Tiga kelas aset umum utama dalam portofolio investasi adalah saham, obligasi, dan uang tunai. Saham akan memungkinkan para investor untuk memiliki bagian dari perusahaan. Saham akan menawarkan sebuah keuntungan jangka panjang tertinggi tetapi juga bergejolak, terutama dalam ekonomi.

  • Obligasi (atau pendapatan tetap) membayar bunga kepada investor yang meminjamkan uang kepada perusahaan atau pemerintah. Obligasi adalah penghasil pendapatan dengan pengembalian, tetapi seringkali lebih lemah dalam ekonomi yang sedang berkembang.
  • Uang tunai (atau setara uang tunai) adalah uang yang disembunyikan di rekening tabungan, saku, atau di bawah bantal Anda. Dalam hal risiko dan juga pengembalian, uang tunai akan sangat rendah pada kedua hal tersebut. Uang tunai juga bisa menahan agar volatilitas atau pengeluaran tak terduga dan akan bertindak sangat untuk diinvestasikan pada saat yang tepat.
  • Ada kelas aset lain seperti real estat (properti), komoditas (sumber daya alam, logam mulia) dan investasi alternatif . Kelas aset ini biasanya memiliki korelasi yang lebih rendah dengan pasar saham dan dengan demikian dapat efektif untuk membantu diversifikasi.

Seperti Apa Diversifikasi Investasi  yang Perlu Anda Ketahui?

Mengapa Diversifikasi Itu Penting?

Diversifikasi memberikan apa yang oleh para profesional disebut “makan siang gratis”, lalu untuk mengurangi risiko keseluruhan sekaligus meningkatkan potensi pengembalian secara keseluruhan. Ini karena beberapa aset berkinerja baik sementara yang lain berkinerja buruk.

Tapi tahun depan posisi mereka mungkin terbalik dan pemenang baru yang bermartabat mungkin muncul. Tidak peduli saham mana yang menang, portofolio saham yang terdiversifikasi dengan baik cenderung menghasilkan pengembalian rata-rata historis jangka panjang pasar.

Apakah Diversifikasi Berhasil?

Meskipun diversifikasi adalah cara mudah untuk mengurangi risiko dalam portofolio Anda, diversifikasi tidak dapat menghilangkannya. Investasi memiliki dua jenis risiko yang luas:

  • Risiko pasar (risiko sistematis): Risiko ini datang dengan memiliki aset apa pun atau bahkan uang tunai. Pasar mungkin menjadi kurang berharga untuk semua aset, karena preferensi investor, perubahan suku bunga atau beberapa faktor lain seperti perang atau cuaca.
  • Risiko spesifik aset (risiko tidak sistematis): Risiko ini berasal dari investasi atau perusahaan itu sendiri.
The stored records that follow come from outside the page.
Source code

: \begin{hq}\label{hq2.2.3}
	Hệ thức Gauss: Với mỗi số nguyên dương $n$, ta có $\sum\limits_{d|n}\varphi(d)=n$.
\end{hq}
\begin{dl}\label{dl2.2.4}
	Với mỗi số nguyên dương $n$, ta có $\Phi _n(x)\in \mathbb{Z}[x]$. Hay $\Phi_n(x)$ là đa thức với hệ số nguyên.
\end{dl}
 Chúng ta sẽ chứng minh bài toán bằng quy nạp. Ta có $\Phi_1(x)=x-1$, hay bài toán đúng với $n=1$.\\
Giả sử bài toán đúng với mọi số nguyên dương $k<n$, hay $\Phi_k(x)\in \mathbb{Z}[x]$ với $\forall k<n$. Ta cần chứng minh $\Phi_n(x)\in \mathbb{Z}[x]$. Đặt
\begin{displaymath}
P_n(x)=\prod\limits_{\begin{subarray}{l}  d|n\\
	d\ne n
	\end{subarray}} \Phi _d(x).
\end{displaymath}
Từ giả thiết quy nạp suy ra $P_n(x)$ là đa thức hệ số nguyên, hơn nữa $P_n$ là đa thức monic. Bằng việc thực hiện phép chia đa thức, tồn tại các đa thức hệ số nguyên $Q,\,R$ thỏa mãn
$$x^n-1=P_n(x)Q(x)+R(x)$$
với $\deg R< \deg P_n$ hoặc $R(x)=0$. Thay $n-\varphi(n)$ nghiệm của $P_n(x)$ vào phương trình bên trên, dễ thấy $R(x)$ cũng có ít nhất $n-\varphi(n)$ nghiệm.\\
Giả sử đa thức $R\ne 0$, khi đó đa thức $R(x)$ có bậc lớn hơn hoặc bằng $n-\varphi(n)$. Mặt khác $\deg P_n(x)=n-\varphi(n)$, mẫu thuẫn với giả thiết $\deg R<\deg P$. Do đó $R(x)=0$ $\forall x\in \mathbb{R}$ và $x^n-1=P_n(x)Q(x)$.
Risiko meliputi keberhasilan produk perusahaan, kinerja manajemen dan harga saham.

Anda dapat secara radikal mengurangi risiko spesifik aset dengan mendiversifikasi investasi Anda. Namun, lakukan apa yang Anda bisa, tidak ada cara untuk menghilangkan risiko pasar melalui diversifikasi. Ini adalah fakta yang sangat penting didalam dunia kehidupan. Anda tidak akan mendapatkan keuntungan dari diversifikasi dengan mengisi portofolio Anda dengan perusahaan-perusahaan dalam satu industri atau pasar. Kemudian hal ini dapat menciptakan risiko yang lebih tinggi.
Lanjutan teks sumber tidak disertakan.